Record set
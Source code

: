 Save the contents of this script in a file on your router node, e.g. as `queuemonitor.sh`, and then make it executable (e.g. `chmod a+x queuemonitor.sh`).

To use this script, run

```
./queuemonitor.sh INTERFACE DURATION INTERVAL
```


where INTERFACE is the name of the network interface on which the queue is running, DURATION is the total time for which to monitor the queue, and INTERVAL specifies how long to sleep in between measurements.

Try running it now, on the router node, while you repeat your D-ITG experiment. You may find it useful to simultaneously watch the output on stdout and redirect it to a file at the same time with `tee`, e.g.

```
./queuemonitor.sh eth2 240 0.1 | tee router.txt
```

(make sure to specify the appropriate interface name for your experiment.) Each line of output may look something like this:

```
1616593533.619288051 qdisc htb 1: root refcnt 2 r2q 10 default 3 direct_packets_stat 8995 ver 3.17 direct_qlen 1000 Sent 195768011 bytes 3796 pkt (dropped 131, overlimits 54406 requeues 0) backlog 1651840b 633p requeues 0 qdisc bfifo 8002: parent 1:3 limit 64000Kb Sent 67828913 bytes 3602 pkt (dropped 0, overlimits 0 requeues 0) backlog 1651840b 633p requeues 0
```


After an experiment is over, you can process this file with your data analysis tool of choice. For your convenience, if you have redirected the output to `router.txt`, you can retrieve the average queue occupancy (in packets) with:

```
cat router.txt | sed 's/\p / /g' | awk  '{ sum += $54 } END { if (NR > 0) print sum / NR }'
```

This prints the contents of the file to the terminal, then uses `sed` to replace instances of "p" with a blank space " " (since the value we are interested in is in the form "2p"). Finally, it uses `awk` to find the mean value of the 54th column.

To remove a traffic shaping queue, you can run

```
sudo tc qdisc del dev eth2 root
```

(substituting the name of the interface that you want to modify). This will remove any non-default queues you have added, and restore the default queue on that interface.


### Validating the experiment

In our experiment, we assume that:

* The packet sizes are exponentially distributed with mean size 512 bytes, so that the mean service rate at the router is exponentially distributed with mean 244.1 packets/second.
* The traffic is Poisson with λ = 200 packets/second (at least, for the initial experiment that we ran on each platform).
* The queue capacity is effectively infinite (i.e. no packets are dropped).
* * *
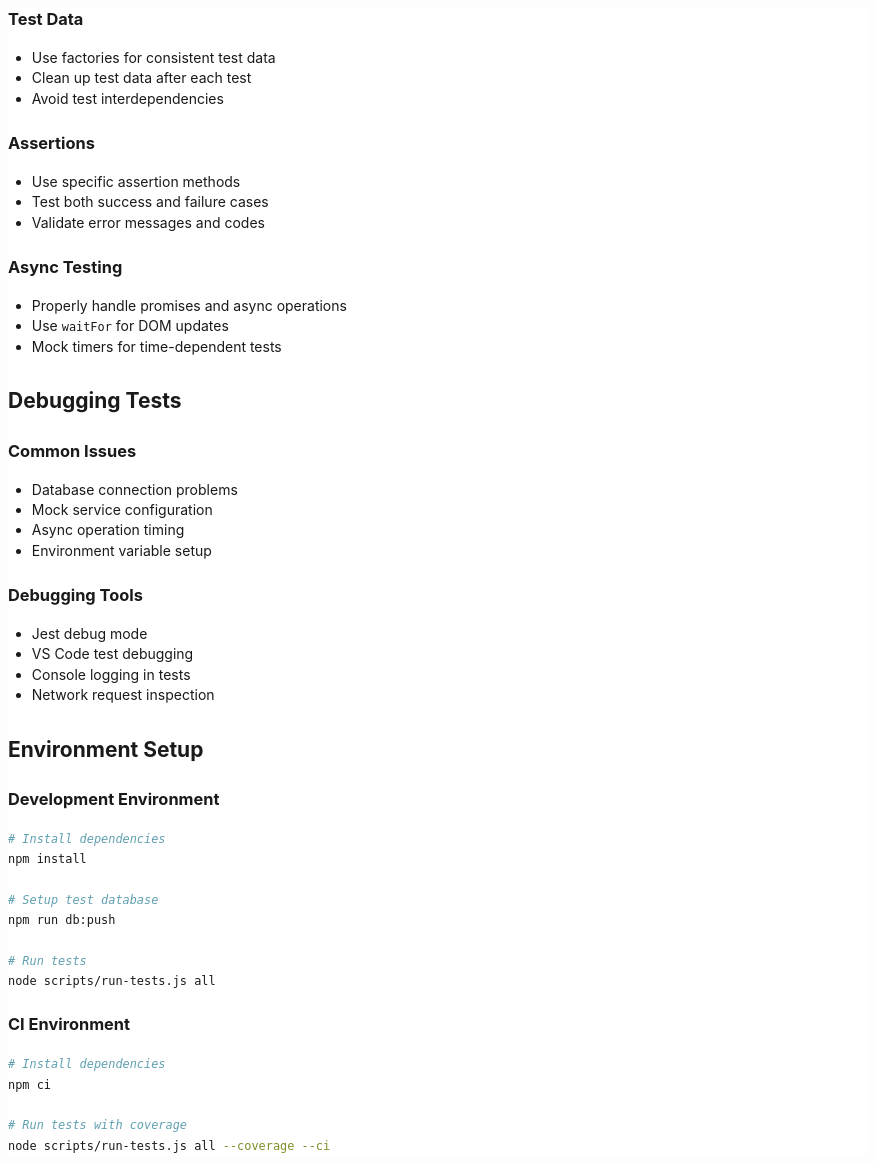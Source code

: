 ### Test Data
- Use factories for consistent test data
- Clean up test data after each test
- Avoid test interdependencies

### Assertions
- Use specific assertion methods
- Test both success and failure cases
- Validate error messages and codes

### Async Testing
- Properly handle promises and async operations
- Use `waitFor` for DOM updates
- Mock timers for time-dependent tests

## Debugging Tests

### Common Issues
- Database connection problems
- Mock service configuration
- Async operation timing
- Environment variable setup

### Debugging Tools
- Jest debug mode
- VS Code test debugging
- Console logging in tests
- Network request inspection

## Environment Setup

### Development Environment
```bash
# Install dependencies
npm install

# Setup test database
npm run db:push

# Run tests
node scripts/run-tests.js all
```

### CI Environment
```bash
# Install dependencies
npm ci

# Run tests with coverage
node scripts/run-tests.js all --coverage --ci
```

Task to complete
Could you copy each line of the material that holds "node"?

Written response
: Save the contents of this script in a file on your router node, e.g. as `queuemonitor.sh`, and then make it executable (e.g. `chmod a+x queuemonitor.sh`).
Try running it now, on the router node, while you repeat your D-ITG experiment. You may find it useful to simultaneously watch the output on stdout and redirect it to a file at the same time with `tee`, e.g.
node scripts/run-tests.js all
node scripts/run-tests.js all --coverage --ci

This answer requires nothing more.